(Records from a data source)
-*-*-
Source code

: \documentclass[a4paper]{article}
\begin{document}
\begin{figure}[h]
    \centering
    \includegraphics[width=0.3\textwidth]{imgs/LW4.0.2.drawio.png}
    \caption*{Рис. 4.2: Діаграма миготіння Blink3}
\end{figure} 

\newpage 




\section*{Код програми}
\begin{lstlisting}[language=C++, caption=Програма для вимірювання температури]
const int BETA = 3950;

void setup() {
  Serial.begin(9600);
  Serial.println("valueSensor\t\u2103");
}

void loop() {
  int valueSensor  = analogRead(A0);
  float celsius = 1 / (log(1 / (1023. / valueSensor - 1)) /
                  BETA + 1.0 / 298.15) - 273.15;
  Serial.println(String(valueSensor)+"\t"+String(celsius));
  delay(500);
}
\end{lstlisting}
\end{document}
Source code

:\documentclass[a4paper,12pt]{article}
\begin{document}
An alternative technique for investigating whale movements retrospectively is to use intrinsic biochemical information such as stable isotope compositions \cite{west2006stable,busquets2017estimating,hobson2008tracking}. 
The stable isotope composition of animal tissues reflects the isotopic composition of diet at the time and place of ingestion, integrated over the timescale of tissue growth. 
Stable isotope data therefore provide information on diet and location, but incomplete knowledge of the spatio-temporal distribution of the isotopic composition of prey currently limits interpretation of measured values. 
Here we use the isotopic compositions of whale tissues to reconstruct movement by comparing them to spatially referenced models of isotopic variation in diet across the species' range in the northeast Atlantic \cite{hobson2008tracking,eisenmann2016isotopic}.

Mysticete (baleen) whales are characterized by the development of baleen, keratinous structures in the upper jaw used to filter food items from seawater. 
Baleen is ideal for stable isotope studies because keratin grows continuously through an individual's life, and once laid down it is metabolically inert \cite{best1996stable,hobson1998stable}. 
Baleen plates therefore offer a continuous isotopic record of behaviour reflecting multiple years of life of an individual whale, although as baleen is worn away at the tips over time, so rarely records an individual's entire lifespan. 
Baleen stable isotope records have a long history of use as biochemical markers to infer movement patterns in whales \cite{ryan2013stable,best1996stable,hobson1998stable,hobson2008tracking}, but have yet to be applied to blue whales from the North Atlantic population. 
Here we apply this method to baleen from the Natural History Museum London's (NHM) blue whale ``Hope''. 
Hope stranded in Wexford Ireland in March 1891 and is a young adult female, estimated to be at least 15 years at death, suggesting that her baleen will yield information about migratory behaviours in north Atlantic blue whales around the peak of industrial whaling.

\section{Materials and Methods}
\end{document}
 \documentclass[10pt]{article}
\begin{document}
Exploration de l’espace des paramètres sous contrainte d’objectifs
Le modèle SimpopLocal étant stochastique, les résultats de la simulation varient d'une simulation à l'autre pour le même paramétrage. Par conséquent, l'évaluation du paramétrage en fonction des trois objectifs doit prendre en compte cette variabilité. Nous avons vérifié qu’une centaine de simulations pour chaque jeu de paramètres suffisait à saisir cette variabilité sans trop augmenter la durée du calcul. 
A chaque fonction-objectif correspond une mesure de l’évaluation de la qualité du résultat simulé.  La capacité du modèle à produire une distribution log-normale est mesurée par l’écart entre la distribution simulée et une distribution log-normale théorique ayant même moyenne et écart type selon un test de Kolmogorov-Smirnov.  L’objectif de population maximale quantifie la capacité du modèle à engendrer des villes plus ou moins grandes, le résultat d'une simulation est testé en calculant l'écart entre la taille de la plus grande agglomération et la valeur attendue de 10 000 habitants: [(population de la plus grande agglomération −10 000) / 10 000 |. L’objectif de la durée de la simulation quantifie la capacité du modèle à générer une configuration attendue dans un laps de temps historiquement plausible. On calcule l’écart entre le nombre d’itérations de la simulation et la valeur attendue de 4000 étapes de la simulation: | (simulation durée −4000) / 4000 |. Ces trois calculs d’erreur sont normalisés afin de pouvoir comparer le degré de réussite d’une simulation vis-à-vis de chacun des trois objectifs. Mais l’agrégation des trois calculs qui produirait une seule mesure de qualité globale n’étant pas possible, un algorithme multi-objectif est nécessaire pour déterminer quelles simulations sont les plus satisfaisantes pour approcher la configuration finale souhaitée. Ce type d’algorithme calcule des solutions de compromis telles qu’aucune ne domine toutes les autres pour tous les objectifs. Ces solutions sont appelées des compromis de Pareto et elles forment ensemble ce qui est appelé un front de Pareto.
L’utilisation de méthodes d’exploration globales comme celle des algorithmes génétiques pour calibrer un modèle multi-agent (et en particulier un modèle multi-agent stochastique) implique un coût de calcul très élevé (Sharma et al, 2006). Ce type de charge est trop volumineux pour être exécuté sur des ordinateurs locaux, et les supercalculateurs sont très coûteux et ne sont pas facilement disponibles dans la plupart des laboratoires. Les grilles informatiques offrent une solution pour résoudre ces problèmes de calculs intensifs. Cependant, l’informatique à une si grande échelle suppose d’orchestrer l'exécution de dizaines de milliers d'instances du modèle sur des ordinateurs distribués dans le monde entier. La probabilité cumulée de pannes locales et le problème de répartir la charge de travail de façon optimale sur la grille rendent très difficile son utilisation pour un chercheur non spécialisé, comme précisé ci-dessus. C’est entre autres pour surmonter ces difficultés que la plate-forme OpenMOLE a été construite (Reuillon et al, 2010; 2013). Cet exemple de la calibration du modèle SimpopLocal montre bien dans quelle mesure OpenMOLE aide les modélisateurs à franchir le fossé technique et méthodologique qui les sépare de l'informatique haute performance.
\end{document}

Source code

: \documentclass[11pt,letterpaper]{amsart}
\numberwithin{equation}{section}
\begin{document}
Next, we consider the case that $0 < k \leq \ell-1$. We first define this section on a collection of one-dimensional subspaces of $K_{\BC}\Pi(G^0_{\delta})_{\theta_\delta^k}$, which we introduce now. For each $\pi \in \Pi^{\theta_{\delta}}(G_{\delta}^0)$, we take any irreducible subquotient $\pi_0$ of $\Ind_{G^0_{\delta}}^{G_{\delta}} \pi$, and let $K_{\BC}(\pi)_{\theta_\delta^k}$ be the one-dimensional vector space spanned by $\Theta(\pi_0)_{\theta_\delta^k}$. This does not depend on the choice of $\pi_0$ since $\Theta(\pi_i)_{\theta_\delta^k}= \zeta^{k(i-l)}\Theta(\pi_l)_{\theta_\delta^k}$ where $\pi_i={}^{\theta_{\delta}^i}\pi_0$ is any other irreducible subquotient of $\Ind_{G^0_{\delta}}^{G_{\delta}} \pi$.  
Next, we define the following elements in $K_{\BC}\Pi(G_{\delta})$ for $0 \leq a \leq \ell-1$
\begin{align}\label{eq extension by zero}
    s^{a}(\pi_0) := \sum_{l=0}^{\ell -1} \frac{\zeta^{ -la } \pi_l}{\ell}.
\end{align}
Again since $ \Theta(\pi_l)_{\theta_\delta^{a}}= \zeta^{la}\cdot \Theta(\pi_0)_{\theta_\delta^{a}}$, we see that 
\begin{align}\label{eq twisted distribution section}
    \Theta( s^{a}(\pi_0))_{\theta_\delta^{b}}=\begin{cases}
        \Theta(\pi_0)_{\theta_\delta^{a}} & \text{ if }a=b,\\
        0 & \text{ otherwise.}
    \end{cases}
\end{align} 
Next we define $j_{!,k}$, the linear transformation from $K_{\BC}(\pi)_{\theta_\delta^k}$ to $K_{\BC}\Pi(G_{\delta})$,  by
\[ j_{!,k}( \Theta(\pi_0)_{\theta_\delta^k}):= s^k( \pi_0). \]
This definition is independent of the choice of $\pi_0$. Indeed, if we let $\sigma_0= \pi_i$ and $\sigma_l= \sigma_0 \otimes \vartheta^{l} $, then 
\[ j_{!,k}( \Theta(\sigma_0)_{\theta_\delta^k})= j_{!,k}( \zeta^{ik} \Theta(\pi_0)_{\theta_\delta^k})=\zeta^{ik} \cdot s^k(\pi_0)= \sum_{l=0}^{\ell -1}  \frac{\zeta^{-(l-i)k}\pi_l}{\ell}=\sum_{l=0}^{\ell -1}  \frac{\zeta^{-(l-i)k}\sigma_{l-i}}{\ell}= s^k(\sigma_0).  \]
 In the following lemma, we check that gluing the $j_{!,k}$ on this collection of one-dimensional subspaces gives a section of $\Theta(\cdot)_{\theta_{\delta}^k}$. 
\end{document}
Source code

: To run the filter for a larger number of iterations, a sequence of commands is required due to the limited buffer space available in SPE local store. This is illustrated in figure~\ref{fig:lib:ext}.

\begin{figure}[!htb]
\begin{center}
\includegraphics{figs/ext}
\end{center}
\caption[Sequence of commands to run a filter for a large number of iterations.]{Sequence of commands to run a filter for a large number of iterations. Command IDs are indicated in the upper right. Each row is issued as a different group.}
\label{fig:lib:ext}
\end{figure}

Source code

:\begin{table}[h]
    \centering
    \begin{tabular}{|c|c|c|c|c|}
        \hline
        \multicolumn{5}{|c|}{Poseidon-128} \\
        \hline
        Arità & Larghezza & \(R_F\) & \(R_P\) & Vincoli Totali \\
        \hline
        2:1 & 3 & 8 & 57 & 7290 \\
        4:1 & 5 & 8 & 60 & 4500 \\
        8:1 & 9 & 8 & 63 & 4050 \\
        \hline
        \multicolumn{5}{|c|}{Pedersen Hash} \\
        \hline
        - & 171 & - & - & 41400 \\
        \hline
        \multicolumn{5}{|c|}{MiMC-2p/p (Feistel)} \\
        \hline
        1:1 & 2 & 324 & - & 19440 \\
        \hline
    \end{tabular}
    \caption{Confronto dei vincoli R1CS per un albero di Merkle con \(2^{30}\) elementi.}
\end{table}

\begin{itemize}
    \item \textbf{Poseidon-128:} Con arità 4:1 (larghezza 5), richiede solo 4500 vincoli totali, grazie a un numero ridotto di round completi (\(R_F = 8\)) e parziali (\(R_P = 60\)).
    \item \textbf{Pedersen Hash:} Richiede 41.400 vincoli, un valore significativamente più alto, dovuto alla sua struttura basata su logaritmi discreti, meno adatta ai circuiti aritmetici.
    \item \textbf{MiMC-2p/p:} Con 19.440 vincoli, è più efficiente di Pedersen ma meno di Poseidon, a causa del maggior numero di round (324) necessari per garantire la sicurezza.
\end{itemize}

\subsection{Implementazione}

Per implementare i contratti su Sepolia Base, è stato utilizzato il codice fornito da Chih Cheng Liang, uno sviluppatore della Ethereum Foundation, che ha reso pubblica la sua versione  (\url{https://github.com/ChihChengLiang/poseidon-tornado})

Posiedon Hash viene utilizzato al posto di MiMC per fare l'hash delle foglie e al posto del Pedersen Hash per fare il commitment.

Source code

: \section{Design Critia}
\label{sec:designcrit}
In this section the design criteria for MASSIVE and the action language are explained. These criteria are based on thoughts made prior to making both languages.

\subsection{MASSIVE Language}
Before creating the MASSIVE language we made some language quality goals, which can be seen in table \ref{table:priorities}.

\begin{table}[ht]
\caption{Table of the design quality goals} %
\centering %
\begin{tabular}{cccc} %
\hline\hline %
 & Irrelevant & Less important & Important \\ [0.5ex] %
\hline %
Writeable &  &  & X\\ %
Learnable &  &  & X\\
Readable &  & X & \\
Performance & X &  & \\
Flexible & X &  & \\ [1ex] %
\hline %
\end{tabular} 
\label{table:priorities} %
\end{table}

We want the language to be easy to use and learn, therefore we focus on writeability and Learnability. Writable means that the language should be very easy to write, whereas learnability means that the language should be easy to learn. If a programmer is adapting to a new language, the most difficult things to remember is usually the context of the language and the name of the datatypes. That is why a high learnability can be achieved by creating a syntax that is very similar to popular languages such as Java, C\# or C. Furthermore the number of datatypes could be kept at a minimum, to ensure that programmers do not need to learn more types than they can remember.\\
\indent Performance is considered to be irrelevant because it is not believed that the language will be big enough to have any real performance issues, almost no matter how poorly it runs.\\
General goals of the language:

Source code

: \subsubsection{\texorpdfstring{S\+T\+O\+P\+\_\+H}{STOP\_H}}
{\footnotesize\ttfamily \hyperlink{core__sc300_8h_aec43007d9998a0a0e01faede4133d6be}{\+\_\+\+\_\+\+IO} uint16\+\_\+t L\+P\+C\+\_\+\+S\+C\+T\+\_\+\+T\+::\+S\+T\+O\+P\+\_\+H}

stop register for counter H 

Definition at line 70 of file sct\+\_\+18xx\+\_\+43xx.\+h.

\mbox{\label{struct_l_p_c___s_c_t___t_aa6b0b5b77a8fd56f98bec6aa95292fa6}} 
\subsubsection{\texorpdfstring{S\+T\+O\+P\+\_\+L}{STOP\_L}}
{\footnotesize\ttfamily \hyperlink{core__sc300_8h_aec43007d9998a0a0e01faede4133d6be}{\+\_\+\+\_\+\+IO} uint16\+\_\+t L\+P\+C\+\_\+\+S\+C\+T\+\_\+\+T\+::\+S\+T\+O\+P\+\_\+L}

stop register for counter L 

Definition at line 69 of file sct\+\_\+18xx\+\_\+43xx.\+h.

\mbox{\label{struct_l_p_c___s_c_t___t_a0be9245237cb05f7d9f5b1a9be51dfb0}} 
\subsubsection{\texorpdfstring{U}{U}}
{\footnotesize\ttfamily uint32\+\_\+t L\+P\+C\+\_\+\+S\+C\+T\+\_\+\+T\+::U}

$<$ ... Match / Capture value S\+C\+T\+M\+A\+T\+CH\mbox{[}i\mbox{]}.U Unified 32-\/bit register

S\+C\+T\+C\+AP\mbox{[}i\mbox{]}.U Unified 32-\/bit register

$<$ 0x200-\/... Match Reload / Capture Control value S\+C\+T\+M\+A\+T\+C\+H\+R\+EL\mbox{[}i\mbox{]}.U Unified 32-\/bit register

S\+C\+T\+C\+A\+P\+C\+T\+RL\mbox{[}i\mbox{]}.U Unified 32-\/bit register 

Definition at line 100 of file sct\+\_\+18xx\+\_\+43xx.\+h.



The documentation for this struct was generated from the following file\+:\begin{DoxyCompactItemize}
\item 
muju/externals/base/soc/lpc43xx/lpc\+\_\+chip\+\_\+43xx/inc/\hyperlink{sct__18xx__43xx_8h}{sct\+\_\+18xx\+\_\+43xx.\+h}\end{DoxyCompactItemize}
-*-*-
- **Try it**: For this task, write out exactly the lines of the entries above, starting at the line with "An alternative technique" and ending at the line with "Baleen stable isotope", both included, and no others.

- **Solved exercise**:
An alternative technique for investigating whale movements retrospectively is to use intrinsic biochemical information such as stable isotope compositions \cite{west2006stable,busquets2017estimating,hobson2008tracking}. 
The stable isotope composition of animal tissues reflects the isotopic composition of diet at the time and place of ingestion, integrated over the timescale of tissue growth. 
Stable isotope data therefore provide information on diet and location, but incomplete knowledge of the spatio-temporal distribution of the isotopic composition of prey currently limits interpretation of measured values. 
Here we use the isotopic compositions of whale tissues to reconstruct movement by comparing them to spatially referenced models of isotopic variation in diet across the species' range in the northeast Atlantic \cite{hobson2008tracking,eisenmann2016isotopic}.

Mysticete (baleen) whales are characterized by the development of baleen, keratinous structures in the upper jaw used to filter food items from seawater. 
Baleen is ideal for stable isotope studies because keratin grows continuously through an individual's life, and once laid down it is metabolically inert \cite{best1996stable,hobson1998stable}. 
Baleen plates therefore offer a continuous isotopic record of behaviour reflecting multiple years of life of an individual whale, although as baleen is worn away at the tips over time, so rarely records an individual's entire lifespan. 
Baleen stable isotope records have a long history of use as biochemical markers to infer movement patterns in whales \cite{ryan2013stable,best1996stable,hobson1998stable,hobson2008tracking}, but have yet to be applied to blue whales from the North Atlantic population. 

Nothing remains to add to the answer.